А потом он сидит на пороге, а она обрывает листву, и когда она видит, что он начинает кунять, берет ветку потяжелей и, раскачав ее, запускает с навесом по воздуху, чтоб она шлепнулась у его ног. Он привычно вскидывает голову и кричит ей: "хэй! хэй!", - с каким-то гортанным фейерверком вслед, и смеется, оголяя желтые разболтанные зубы.
А в пять пополудни он преображен: на нем - английская колониальная форма и вместо шлема - фуражка с высокой тульей и длинным козырем. Идет, преображенец, и за ним - она с устланным коврами восьмиместным дощатым помостом, покачивающимся на спине.
Но это бывает нечасто, под заказ. А так - коротают вечер; он - в плетеной качалке, на нее смотрит; она, раскачивая голову, на него. И так шестьдесят лет.

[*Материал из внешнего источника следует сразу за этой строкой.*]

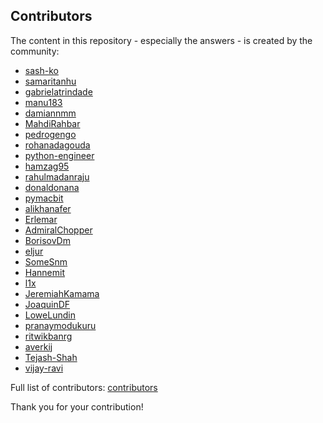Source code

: ## Contributors

The content in this repository - especially the answers - is created by the community:

* [sash-ko](https://github.com/sash-ko)
* [samaritanhu](https://github.com/samaritanhu)
* [gabrielatrindade](https://github.com/gabrielatrindade)
* [manu183](https://github.com/manu183)
* [damiannmm](https://github.com/damiannmm)
* [MahdiRahbar](https://github.com/MahdiRahbar)
* [pedrogengo](https://github.com/pedrogengo)
* [rohanadagouda](https://github.com/rohanadagouda)
* [python-engineer](https://github.com/python-engineer)
* [hamzag95](https://github.com/hamzag95)
* [rahulmadanraju](https://github.com/rahulmadanraju)
* [donaldonana](https://github.com/donaldonana)
* [pymacbit](https://github.com/pymacbit)
* [alikhanafer](https://github.com/alikhanafer)
* [Erlemar](https://github.com/Erlemar)
* [AdmiralChopper](https://github.com/AdmiralChopper)
* [BorisovDm](https://github.com/BorisovDm)
* [eljur](https://github.com/eljur)
* [SomeSnm](https://github.com/SomeSnm)
* [Hannemit](https://github.com/Hannemit)
* [l1x](https://github.com/l1x)
* [JeremiahKamama](https://github.com/JeremiahKamama)
* [JoaquinDF](https://github.com/JoaquinDF)
* [LoweLundin](https://github.com/LoweLundin)
* [pranaymodukuru](https://github.com/pranaymodukuru)
* [ritwikbanrg](https://github.com/ritwikbanrg)
* [averkij](https://github.com/averkij)
* [Tejash-Shah](https://github.com/Tejash-Shah)
* [vijay-ravi](https://github.com/vijay-ravi)


Full list of contributors: [contributors](https://github.com/alexeygrigorev/data-science-interviews/contributors)

Thank you for your contribution!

Был еще муж, моложе ее лет на двадцать. Умер. Беспричинно. Несколько лет назад. Йогин - не их. Его подобрали двухмесячным в заповеднике. Что там случилось - можно только гадать. Еще немного подержат, поставят на ноги и отпустят. Имя ему, то есть судьбу, как и каждому здесь, выбирали со всей серьезностью - сверяя по звездам и дням.
Было около полдня. Мы поменялись местами с Ксенией. Йогин тут же просунул меж бревнышек свой фонендоскоп и причмокнул к моей груди. Я обнял его за шею, он нащупал хоботом мое ухо и, покручивая, посасывая и щекоча, начал нашептывать в него свои тихо гудящие мантры, искоса поглядывая на меня сквозь щель.

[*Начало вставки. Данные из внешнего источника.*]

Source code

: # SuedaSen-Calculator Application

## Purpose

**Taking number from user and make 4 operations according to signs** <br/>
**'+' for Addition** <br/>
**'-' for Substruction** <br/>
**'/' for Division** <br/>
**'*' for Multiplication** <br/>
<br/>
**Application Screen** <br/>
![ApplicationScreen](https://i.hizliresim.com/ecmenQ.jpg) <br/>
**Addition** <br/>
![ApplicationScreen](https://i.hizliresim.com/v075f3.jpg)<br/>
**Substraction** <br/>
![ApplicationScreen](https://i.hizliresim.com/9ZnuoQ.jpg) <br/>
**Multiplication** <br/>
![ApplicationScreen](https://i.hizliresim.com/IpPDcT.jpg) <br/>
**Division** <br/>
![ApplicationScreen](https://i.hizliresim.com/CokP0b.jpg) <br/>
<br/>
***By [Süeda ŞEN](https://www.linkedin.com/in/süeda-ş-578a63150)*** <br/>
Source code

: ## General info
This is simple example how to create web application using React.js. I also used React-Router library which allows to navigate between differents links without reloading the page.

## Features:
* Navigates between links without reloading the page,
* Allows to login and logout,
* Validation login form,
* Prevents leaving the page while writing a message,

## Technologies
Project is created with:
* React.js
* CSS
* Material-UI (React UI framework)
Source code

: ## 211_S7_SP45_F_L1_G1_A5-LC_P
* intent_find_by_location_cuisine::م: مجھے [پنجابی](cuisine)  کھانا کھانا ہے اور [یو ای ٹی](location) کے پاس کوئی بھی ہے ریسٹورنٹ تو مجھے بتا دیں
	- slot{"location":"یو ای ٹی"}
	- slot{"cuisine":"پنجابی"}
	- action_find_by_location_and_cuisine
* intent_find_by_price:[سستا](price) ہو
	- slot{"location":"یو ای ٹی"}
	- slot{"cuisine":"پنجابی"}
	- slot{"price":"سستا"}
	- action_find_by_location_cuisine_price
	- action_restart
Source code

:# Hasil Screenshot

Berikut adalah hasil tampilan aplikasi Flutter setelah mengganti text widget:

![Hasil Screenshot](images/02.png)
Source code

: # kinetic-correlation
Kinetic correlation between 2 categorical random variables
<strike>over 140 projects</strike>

На тропинке показался велосипедист с бидонами по бокам и корзиной на багажнике. Молоко для Йогина, овощи для Денью. Уехал.
Появился другой. Папа, - указал на него пальцем Денью. Это был крепкий парень с редким лицом, от рожденья не знавшим улыбки. Он открыл вольер и, не оборачиваясь, пошел к соседней лачуге. Йогин засеменил за ним.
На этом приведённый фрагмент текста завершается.